What do you love about tape recorders? Tell us about how they're utilised in this show.
I grew up with tape players. I'm 47 years old. Tape players let us own music we could only grab off the radio. And my sister would tape TV shows on audio cassette so that when our parents told us to go to bed she could listen to hundreds of old episodes of TV which was brilliant. And tapes allow you to talk to someone. You can tape yourself saying, "Explain yourself as best you can" at random intervals on a tape and then play it back and talk to it and you have a great show. I always found tape recorders to be friendly machines. They have little faces where the reels are the eyes going googly as they sing to you. And you can edit and sample and record and playback, all with just four or five buttons, so unlike computers you don't have to learn a lot of code. And you can spy on people. And you can steal music. And they're cheap right now because they're just at the edge of becoming actual trash (and then they'll get expensive again).

What are you looking forward to about bringing it to Horizon Festival on the Sunshine Coast?
Oh, I think there are misfits everywhere and this show is for all the wild kids who feel lost and alone and need a good punk rock mixtape to get them through the next week. I can't wait for the show to meet up with your misfits and give 'em a kick in the ass and a punch in the arm and a free beer or two and make everyone feel temporarily better. It's also a good occasion to study up on Australian punk which is pretty rich! And when we're all sharing songs it's a great time to learn a lot.
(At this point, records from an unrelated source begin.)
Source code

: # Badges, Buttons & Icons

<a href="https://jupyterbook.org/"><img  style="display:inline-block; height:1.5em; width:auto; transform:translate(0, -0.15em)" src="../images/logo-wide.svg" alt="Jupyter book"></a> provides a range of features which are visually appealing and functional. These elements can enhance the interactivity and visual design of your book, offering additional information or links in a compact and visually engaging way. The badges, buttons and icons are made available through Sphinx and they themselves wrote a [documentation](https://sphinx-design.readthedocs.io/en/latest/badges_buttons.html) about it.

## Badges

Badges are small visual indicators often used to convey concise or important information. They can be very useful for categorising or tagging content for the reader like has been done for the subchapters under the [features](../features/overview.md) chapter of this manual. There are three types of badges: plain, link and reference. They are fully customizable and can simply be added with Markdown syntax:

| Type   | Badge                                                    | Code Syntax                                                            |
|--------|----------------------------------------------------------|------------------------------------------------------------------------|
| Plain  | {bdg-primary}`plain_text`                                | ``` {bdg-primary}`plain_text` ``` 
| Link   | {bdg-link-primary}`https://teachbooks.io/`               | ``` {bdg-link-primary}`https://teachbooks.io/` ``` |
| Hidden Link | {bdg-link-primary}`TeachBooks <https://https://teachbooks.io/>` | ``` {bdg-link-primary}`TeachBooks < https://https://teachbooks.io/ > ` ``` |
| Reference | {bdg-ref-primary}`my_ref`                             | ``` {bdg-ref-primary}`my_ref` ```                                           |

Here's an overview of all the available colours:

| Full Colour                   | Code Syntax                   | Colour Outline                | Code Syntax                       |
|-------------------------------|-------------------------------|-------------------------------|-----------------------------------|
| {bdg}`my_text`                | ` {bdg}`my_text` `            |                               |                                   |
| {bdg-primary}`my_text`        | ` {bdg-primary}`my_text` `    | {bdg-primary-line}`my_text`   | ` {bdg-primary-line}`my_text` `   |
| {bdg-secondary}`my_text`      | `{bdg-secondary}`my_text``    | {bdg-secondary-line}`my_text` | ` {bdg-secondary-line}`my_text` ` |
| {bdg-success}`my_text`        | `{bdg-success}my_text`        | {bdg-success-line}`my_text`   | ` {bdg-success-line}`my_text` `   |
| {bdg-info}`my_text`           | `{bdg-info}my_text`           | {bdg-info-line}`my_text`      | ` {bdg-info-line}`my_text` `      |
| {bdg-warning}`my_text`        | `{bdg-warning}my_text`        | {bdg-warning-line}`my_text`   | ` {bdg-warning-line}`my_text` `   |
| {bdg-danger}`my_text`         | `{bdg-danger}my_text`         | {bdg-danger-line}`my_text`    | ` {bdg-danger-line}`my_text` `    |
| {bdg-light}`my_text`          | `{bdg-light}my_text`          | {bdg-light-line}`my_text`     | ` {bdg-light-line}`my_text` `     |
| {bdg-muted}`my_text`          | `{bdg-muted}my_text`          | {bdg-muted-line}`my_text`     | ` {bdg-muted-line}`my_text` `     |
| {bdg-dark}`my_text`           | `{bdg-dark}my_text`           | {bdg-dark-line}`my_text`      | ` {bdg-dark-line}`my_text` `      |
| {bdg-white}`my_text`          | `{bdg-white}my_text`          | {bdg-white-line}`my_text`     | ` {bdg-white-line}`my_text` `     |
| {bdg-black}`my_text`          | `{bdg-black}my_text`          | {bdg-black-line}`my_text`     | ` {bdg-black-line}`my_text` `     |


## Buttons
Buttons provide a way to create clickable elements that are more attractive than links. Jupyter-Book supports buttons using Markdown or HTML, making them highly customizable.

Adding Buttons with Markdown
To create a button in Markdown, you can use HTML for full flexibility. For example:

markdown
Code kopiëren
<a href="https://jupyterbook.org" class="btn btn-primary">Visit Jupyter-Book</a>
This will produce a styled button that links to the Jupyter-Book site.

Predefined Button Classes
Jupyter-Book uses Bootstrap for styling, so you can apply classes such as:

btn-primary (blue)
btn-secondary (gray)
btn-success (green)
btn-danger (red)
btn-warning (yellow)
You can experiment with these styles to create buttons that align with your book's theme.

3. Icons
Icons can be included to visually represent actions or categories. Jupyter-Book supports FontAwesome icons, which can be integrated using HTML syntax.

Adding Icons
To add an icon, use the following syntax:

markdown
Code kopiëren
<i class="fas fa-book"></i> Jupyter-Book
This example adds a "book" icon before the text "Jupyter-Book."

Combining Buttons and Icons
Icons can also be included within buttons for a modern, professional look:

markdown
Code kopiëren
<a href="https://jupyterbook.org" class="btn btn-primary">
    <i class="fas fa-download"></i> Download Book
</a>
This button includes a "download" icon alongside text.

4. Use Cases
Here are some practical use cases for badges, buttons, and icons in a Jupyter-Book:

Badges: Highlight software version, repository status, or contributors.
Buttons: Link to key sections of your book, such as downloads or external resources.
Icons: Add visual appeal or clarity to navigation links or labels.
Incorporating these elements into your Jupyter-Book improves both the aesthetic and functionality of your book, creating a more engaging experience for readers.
You're one of five Artistic Directors from Rude Mechs theatre collective, and you've written and adapted over 20 plays. What do you love about the art of theatre?
I like making something that disappears. Great theatre is like a ghost or a god. It can never be proven. Those that have seen the Loch Ness Monster or the Yowie are totally convinced and those that have not can just continue with their boring lives of denial. It's fun to be in the room with people and heard. I don't really mess with the internet very much. I like sitting around and making things and not worrying about how long those things will be around or how rich they will make me, although I have gotten a lot of money from the theatre by my standards.  And when you really think about performance it's pretty formless, which I like. I love to go see performances where I don't know what to expect at all. People throwing water balloons at each other or rewriting Van Morrison lyrics to talk about their first pap smear, that kind of thing.
 

Is there anything you're particularly passionate about currently that you're itching to write a play on?
I love to pray with people. I was raised sort of religiously conservative. It didn't take. But I do love prayer and the formal constructs of it. I love to ask big rooms of people to pray with me. And I've written a lot of prayers that function as performances and use call and response and ritual hand gestures. People who come to performance and art shows get pretty nervous when you start praying and laying on hands, especially if you are totally sincere about it. I hope everyone who reads this sentence gets an unexpected kiss this week. Amen.

How do you hope audiences react to 'The Cold Record'?
I hope they cry and send me money. I hope they quit their boring jobs and pursue a useless life in the arts. I hope they're better to their most f...ed up loved ones, the ones who need the most love. I hope they see how easy it is to make a show that matters to them and make their own shows and then write to me and tell me about it. I hope to meet a new best friend.
 

'The Cold Record' plays The Black Box Theatre, Nambour from 28 August-1 September.